[WHAT YOU NEED TO DO]
Start at the line with "- \tau)\, d\tau ." in the records below, stop at the line with "counts the number", and return every line in that span exactly, the two end lines included.
++++ EXCERPTED RECORDS ++++
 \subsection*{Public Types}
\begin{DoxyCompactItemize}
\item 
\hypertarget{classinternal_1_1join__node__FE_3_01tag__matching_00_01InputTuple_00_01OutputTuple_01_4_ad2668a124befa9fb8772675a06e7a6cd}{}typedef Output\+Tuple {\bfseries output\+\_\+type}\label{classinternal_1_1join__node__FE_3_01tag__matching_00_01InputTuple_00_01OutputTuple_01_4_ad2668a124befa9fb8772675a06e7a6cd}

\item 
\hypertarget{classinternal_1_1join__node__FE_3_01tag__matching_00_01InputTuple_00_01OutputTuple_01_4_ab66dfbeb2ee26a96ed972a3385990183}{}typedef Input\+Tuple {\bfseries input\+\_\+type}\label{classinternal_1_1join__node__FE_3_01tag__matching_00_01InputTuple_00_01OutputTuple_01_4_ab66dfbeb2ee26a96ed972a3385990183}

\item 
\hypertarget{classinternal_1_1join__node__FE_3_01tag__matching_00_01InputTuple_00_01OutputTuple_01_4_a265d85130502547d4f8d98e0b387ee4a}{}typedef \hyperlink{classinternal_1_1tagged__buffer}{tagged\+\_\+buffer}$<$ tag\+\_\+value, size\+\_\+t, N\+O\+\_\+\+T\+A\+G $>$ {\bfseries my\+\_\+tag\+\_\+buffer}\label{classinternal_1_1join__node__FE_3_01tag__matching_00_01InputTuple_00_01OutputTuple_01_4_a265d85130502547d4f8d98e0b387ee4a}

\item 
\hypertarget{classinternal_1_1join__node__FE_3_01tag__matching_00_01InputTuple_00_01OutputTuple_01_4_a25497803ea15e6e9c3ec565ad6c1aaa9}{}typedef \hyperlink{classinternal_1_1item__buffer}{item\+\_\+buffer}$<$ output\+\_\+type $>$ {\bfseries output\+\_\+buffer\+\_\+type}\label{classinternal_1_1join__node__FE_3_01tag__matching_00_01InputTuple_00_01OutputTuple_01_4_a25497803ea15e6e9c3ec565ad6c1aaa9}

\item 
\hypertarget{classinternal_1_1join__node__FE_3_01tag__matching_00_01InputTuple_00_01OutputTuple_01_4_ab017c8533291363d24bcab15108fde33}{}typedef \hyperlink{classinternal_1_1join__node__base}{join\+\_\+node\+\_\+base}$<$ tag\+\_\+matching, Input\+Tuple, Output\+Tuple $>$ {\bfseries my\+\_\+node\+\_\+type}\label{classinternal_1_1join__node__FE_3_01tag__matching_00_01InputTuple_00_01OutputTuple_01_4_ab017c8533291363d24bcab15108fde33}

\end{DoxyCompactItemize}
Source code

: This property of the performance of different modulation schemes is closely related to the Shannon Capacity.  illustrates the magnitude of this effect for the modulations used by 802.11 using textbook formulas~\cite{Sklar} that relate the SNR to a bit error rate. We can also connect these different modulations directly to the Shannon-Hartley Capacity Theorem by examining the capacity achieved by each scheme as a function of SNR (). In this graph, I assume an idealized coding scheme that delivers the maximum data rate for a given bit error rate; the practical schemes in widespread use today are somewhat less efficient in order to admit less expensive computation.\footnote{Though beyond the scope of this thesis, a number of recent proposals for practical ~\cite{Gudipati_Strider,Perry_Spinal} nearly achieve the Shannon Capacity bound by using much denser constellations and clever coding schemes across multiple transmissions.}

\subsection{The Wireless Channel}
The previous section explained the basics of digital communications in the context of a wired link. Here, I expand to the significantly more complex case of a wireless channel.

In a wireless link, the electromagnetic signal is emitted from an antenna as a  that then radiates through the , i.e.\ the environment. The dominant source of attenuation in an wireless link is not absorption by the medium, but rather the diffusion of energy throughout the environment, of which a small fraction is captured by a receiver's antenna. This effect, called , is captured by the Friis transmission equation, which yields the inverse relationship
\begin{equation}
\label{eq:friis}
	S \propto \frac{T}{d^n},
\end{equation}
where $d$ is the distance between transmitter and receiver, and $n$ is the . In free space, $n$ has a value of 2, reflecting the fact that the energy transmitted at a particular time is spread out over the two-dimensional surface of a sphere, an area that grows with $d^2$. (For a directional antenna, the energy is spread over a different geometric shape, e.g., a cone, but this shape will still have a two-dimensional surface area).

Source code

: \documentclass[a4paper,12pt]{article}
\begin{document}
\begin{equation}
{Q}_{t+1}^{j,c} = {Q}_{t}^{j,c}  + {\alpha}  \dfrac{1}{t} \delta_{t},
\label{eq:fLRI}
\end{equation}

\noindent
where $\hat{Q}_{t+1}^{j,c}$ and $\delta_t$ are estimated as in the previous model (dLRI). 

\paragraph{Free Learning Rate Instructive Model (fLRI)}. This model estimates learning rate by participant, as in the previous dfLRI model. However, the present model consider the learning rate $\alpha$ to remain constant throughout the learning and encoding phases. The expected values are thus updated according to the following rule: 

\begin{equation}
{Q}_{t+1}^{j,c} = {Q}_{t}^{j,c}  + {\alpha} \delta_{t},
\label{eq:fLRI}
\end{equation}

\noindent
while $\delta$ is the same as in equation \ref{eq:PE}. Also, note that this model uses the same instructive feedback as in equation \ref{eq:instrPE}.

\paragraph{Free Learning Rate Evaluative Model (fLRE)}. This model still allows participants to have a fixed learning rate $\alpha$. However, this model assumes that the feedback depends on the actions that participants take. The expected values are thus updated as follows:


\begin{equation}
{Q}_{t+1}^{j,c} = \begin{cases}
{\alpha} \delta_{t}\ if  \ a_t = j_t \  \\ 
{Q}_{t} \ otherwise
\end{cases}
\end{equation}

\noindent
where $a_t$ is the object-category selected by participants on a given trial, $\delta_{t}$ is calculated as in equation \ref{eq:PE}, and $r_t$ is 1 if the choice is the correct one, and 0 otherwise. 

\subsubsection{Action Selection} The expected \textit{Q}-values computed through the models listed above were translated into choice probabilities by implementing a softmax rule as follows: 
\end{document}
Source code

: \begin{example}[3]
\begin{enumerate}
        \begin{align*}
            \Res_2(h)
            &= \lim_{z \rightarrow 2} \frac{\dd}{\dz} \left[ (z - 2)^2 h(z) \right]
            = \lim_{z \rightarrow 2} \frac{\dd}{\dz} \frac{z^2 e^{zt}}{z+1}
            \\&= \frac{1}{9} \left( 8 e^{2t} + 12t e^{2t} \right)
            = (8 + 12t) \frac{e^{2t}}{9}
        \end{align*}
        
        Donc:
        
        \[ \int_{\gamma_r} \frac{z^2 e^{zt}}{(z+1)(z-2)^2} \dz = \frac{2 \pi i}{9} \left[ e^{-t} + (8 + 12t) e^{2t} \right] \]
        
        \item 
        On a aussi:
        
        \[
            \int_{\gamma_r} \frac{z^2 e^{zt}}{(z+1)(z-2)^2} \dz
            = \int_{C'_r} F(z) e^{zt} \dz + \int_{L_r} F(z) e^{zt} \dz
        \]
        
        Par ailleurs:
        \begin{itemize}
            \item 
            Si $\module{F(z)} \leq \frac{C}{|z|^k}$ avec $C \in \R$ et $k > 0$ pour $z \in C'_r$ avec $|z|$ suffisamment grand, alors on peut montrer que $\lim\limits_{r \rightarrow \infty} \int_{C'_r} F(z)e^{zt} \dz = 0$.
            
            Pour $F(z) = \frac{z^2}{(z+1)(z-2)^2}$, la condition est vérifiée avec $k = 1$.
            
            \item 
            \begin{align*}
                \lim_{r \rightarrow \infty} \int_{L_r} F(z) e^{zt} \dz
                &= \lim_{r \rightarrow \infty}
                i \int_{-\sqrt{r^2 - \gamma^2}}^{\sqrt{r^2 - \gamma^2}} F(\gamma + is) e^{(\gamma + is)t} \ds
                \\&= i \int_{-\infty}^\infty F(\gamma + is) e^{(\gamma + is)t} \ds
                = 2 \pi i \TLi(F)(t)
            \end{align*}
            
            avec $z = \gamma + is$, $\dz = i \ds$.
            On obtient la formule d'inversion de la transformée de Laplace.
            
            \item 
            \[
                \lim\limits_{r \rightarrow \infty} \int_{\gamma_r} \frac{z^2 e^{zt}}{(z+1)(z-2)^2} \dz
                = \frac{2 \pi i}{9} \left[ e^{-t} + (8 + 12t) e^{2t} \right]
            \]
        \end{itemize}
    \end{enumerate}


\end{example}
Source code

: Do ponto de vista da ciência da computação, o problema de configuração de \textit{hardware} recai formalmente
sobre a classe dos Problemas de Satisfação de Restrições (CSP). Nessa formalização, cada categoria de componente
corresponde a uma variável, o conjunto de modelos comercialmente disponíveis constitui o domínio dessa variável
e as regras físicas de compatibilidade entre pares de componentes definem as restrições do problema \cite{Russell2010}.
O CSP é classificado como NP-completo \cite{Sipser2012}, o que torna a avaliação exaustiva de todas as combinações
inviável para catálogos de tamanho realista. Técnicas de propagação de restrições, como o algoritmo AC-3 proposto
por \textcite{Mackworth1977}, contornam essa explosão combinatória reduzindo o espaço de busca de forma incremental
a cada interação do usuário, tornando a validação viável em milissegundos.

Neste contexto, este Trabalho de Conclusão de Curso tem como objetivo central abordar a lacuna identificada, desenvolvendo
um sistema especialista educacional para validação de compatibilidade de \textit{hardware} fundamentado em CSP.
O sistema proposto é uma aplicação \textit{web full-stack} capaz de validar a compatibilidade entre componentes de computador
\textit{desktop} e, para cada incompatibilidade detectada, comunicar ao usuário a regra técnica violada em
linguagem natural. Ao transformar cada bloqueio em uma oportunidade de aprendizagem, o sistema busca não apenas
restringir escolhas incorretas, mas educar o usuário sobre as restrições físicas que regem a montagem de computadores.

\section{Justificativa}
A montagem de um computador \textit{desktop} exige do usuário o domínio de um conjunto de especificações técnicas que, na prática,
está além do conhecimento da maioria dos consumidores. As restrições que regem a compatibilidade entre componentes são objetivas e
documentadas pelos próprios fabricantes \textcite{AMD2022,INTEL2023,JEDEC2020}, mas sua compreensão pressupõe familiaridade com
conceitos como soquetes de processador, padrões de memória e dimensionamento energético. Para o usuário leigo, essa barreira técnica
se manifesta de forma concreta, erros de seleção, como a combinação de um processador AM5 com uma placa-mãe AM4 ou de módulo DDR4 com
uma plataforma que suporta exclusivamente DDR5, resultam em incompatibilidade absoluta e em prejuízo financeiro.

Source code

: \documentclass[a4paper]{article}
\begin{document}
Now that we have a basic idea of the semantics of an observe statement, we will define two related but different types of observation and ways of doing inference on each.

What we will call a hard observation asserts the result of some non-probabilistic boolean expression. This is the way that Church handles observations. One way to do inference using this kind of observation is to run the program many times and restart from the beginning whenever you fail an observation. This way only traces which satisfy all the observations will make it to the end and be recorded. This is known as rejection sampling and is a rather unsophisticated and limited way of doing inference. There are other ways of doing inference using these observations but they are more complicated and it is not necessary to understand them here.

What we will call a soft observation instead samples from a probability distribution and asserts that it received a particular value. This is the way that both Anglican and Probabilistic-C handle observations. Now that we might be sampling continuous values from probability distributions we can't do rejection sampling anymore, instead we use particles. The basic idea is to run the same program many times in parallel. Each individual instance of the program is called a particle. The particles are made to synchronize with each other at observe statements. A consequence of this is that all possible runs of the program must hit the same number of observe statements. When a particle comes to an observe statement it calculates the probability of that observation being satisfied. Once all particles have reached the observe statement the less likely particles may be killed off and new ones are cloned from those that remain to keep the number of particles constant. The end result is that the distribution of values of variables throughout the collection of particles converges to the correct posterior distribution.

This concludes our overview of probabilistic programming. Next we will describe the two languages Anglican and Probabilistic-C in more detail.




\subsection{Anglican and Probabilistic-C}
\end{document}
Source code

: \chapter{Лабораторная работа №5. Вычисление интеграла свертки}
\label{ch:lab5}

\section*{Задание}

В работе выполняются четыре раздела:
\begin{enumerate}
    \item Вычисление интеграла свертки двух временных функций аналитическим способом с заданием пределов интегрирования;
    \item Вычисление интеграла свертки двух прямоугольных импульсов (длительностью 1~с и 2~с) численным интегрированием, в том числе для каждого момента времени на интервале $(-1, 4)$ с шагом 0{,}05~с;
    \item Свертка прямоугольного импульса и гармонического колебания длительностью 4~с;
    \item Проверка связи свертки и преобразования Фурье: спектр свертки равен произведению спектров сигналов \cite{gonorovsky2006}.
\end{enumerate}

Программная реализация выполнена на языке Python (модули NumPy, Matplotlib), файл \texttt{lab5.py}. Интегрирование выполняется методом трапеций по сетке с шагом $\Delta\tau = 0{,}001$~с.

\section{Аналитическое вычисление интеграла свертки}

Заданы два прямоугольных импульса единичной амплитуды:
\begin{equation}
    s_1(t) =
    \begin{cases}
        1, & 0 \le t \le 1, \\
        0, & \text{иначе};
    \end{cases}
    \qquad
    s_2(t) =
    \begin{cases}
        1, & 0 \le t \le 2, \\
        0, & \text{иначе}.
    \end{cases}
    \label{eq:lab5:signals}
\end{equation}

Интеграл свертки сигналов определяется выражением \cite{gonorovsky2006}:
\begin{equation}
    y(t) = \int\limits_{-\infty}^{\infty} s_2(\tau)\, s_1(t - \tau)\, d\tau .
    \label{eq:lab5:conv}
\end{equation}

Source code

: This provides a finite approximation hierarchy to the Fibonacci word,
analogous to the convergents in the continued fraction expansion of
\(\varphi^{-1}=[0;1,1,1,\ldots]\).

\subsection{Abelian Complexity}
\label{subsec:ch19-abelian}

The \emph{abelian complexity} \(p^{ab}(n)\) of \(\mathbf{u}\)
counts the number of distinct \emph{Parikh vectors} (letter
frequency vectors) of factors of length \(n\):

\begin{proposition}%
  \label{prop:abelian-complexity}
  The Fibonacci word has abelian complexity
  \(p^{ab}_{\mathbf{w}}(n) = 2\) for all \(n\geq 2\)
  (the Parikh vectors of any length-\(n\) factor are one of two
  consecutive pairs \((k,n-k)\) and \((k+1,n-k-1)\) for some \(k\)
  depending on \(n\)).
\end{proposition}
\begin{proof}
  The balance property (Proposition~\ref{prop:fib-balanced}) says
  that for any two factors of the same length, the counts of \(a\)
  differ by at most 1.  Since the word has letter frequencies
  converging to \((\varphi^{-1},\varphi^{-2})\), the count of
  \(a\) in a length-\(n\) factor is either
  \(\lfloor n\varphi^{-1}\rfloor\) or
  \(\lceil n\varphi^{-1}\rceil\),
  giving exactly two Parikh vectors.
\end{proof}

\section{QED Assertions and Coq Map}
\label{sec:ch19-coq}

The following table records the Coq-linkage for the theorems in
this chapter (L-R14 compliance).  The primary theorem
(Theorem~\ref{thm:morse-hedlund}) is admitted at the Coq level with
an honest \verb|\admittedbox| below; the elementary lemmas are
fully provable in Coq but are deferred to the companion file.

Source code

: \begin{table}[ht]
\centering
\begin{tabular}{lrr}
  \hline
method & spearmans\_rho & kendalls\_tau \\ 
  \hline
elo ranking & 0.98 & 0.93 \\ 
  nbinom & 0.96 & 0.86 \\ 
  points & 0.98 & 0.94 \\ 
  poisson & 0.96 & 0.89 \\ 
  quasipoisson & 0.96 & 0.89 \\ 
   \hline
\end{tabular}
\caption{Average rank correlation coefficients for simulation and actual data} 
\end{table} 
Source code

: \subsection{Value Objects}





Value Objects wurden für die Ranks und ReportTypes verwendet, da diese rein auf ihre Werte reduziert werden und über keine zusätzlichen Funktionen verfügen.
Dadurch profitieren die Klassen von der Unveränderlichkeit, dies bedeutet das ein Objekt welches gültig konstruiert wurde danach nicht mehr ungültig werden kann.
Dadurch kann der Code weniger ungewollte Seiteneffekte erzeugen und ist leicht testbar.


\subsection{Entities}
++++
[SOLUTION]
    y(t) = \int\limits_{-\infty}^{\infty} s_2(\tau)\, s_1(t - \tau)\, d\tau .
    \label{eq:lab5:conv}
\end{equation}

Source code

: This provides a finite approximation hierarchy to the Fibonacci word,
analogous to the convergents in the continued fraction expansion of
\(\varphi^{-1}=[0;1,1,1,\ldots]\).

\subsection{Abelian Complexity}
\label{subsec:ch19-abelian}

The \emph{abelian complexity} \(p^{ab}(n)\) of \(\mathbf{u}\)
counts the number of distinct \emph{Parikh vectors} (letter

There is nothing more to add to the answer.